THE DEPUTY FINISHED taking the tape that bound her arms to her body, and Skye tried to get out of the car, but when she put her feet down, nearly collapsed. Lucas caught her under the arms and pushed her back until she was sitting on the edge of the trunk. He said, “Letty told me that you were a witness to a killing last night.”

 

“Who’s Letty?” the sheriff asked. Lucas gave him another five-second explanation, and then Skye said, “I heard it all, and saw the end of it. I was taped up in the back bedroom and the doors on that thing were about as thick as tinfoil.
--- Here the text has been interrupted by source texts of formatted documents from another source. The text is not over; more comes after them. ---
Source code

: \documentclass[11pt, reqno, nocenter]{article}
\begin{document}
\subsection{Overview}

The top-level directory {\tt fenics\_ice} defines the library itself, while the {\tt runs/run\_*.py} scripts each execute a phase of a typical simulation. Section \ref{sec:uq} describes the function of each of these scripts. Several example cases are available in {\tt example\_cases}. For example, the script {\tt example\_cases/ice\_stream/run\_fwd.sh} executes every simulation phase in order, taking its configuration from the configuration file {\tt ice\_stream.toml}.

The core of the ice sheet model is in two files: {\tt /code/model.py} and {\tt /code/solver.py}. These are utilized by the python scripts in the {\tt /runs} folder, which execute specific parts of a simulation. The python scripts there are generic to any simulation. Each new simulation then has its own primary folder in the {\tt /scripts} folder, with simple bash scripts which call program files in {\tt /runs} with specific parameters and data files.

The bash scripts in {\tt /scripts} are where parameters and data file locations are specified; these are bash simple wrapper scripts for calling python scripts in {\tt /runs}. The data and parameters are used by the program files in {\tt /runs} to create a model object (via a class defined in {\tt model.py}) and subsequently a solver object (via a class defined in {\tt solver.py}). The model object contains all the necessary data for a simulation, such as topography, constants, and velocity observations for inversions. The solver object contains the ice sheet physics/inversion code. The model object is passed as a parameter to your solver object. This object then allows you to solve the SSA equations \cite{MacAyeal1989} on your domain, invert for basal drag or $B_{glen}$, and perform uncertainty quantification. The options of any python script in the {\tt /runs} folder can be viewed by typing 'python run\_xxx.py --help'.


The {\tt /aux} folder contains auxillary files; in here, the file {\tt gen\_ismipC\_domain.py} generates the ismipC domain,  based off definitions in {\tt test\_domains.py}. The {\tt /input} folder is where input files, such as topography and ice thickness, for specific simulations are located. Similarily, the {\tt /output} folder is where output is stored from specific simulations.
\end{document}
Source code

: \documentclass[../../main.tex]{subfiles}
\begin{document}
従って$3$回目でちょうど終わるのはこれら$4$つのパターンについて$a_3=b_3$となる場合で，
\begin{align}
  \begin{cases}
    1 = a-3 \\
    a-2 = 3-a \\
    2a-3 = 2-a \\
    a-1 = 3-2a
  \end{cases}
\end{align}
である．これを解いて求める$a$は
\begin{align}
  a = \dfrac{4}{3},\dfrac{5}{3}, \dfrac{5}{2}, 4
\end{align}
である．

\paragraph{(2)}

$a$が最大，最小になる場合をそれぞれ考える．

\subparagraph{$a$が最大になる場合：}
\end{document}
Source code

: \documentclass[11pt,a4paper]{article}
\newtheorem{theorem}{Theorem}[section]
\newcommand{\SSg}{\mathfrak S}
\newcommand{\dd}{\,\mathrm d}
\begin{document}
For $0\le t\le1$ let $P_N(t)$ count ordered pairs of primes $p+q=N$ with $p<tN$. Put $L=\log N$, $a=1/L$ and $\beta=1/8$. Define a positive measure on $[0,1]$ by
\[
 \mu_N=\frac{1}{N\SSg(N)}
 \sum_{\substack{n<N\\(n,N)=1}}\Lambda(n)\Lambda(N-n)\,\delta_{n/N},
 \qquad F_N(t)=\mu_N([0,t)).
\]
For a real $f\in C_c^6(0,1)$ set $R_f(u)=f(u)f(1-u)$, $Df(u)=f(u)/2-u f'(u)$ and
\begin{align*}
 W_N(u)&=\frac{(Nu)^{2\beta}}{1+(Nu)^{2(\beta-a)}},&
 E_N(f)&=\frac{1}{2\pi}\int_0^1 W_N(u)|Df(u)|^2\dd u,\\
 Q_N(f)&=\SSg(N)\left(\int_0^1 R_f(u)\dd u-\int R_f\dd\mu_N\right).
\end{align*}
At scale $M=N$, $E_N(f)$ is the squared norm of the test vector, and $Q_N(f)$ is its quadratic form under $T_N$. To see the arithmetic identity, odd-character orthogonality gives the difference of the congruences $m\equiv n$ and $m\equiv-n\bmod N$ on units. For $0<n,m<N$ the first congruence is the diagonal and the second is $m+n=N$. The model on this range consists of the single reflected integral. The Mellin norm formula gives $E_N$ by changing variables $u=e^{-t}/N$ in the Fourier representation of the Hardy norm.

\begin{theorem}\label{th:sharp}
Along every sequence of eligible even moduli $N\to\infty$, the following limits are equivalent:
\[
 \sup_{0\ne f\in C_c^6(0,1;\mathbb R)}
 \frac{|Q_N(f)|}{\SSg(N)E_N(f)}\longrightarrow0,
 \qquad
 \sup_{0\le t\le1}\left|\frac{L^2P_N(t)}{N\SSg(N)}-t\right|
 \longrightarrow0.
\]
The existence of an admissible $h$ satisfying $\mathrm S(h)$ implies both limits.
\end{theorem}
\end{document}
Pilate got connected to some dope dealer here and was going to buy some cocaine from him, but when the dope dealer got here, Pilate didn’t have the money. He was trying to buy on credit—”

 

“On credit?” the sheriff said. “Dope?”

 

“That’s what he tried, and the guy tried to get out, I guess he had a gun. Pilate said something about him having a gun, but then there was a fight and this guy came crashing through the bedroom door and there was blood gushing out of his neck, like they cut his throat or something, and Pilate told Kristen—Kristen got cut bad, they talked about that, they took her to a hospital, I think in St. Paul, last night. Anyway, Pilate said that the RV wouldn’t be safe anymore because there was no way they could clean up all the blood. I mean, there was blood everywhere, you wouldn’t believe it, so he decided to burn it . . .”

 

She told the story, sitting on the edge of the car, of how she got the phone, and how she called Letty, and how they took her off the street in Duluth. Then she turned her eyes up to Lucas and said, “I think they might have killed Henry. Have you heard?”